These things are starting to appear everywhere....

I vaguely recall hearing of one group looking at getting our own intermediate CA.

Searching came up with this: http://www.startssl.com/?app=5

For as long as I've been here there has always been talk by one group or another about having such things screening traffic in and out of campus.

Right now there's a Procera in our network path....we recently upgraded out core network to 20Gbps, our service provider is a dual ring 10Gbps loop. Connects us to I1 and I2 in KC.

But, the Procera is currently only licensed for 4Gbps.

And, there's several groups on our campus and our neighbor (KU) that are working on getting our connectivity upgraded to 100Gbps.

But, network security will show up if you do more than 100Mbps for any length of time, and some researchers have found that they've been locked down to only 10Mbps....what was the point of upgrading network to have (at least) gigabit everywhere?

Though I have also learned that our internal firewall is only capable of 5Gbps (which was fine when our core was 2Gbps.)

Another thing that we used to have on our network was a coradiant box, while intended to try to improve our web performance....it does get all our certificates, so it can see the contents of our users accessing our websites....which IT security has used for various other purposes, namely to track down compromised computers or accounts.

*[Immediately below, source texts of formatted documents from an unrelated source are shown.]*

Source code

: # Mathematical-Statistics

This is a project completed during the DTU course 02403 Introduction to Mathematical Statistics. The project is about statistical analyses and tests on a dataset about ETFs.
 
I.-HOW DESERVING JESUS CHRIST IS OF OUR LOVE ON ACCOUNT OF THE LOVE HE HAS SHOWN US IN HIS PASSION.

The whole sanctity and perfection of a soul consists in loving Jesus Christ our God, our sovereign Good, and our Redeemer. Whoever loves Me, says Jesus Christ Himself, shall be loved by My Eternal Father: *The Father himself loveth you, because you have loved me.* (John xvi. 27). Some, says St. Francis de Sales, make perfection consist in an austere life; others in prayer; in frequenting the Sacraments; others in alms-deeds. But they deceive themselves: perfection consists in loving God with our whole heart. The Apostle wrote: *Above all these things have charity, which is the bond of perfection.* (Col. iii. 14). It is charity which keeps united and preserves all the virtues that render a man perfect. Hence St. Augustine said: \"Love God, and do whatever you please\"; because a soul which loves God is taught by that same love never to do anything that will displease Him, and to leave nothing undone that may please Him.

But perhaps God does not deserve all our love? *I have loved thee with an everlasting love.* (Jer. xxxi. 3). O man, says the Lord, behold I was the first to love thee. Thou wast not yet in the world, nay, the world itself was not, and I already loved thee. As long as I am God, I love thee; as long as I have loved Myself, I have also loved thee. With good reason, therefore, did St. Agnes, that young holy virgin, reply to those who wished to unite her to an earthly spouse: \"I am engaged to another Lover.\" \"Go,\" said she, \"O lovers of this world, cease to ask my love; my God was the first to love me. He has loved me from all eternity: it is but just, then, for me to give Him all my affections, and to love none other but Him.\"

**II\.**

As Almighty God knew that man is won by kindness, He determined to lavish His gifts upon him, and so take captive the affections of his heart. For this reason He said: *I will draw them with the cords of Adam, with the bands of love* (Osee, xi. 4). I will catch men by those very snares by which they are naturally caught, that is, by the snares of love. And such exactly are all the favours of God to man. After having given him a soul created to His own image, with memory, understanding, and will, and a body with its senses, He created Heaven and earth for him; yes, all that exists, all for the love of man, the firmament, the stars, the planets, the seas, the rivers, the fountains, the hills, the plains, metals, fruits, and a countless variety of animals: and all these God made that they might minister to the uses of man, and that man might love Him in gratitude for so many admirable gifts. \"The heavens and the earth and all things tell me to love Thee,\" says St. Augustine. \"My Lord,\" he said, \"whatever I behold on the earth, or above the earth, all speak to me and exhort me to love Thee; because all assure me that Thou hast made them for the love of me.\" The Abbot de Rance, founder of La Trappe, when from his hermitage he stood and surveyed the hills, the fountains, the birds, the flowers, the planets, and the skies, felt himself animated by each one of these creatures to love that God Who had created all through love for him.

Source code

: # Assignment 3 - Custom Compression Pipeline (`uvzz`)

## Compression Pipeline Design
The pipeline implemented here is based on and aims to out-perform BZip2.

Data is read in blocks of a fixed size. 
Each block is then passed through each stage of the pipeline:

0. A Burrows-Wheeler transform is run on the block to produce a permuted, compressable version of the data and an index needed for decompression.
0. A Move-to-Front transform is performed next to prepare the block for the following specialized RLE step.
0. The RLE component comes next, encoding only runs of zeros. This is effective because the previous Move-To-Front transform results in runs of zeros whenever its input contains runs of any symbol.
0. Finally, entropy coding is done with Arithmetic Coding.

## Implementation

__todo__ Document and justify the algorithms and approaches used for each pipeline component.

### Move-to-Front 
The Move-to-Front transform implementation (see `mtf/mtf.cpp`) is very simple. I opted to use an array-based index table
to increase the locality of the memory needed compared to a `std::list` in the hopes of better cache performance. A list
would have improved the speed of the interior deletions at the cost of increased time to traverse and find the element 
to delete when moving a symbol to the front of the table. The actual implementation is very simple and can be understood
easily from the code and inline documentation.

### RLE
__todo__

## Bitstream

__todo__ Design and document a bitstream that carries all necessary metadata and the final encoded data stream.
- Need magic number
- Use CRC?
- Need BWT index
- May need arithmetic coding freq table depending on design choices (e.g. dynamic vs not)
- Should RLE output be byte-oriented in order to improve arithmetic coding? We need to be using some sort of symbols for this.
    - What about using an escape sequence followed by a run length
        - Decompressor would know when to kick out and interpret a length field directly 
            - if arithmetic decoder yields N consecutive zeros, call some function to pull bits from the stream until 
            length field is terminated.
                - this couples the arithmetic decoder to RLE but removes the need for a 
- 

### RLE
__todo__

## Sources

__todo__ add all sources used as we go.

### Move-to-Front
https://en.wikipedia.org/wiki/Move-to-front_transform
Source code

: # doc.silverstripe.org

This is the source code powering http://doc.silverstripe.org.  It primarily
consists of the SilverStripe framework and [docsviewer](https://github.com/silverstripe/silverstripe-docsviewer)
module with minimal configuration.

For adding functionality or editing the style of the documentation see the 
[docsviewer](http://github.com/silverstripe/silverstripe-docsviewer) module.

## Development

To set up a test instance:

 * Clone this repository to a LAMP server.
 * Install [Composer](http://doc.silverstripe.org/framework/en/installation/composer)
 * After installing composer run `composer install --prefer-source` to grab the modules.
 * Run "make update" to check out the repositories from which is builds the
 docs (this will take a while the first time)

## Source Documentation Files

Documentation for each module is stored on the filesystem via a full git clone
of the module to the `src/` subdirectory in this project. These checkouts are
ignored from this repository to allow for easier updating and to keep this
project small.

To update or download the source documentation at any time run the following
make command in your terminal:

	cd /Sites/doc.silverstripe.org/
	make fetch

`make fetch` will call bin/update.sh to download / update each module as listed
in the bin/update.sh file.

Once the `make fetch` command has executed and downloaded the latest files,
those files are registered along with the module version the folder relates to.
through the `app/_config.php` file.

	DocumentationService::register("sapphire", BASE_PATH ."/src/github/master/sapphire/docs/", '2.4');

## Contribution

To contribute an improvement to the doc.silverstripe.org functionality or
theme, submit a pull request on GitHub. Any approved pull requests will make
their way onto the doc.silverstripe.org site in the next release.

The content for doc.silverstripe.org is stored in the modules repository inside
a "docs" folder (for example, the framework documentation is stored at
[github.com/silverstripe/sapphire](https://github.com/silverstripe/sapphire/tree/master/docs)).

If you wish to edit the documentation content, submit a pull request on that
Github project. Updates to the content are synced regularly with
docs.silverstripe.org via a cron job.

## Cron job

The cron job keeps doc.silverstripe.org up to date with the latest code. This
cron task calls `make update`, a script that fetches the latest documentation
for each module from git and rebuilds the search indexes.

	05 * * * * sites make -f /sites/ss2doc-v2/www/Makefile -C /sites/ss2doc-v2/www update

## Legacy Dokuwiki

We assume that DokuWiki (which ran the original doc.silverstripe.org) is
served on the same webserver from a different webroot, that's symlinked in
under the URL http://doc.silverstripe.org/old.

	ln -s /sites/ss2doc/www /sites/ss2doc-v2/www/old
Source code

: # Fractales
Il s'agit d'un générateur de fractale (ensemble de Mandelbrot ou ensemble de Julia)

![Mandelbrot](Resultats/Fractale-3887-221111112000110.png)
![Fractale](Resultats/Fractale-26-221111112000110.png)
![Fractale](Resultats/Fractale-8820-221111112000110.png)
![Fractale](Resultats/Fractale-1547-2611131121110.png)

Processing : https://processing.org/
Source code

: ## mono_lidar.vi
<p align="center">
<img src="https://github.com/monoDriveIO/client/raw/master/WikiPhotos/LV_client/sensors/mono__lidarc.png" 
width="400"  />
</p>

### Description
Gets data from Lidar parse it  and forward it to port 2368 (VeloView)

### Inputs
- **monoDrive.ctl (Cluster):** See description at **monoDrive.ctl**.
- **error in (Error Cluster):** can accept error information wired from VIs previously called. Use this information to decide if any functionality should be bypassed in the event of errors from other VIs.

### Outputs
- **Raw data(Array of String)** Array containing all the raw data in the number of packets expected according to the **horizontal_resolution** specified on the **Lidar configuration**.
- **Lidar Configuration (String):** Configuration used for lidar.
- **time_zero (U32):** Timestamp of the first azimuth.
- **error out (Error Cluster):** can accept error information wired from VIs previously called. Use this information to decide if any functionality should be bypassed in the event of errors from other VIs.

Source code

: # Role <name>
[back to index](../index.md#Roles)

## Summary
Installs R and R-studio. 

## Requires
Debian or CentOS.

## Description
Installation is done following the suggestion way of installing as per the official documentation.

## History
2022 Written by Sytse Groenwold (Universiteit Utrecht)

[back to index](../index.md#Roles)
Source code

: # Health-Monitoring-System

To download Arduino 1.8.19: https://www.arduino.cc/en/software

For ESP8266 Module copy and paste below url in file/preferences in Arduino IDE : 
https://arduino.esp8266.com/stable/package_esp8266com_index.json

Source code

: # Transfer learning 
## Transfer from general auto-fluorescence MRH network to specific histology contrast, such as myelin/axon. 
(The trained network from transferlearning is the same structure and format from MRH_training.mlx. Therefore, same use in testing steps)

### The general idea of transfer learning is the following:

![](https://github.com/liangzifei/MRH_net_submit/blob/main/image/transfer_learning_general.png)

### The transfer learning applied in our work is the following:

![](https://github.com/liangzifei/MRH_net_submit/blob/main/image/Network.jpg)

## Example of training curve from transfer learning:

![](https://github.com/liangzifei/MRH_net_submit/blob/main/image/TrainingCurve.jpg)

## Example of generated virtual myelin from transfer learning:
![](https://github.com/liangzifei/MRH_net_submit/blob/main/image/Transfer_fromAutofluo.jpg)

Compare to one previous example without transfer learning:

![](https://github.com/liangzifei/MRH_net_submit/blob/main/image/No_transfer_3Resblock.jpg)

Its installed using a fiber tap in front of my F5. Not sure what's going to happen when we switch to the new F5.

Though security is doing their best to make it useless...making it log everything to where it can't do anything else....

Actually, I think the base LTM can already do SSL forward proxying....though it takes another module, which we probably aren't licensed for to do any sort of inspection. Though I did get asked if was possible to take the DBL feed we get from spamhaus for our mailservers and write something to use it to control users with other devices (rather than purchase the same datafeed as snort rules, or BGP...) Not sure my iRule (TCL) programming is at a level do attempt something like that. Though at one time I had wondered if I could write a conversion script to set up my own RPZ for our DNS servers.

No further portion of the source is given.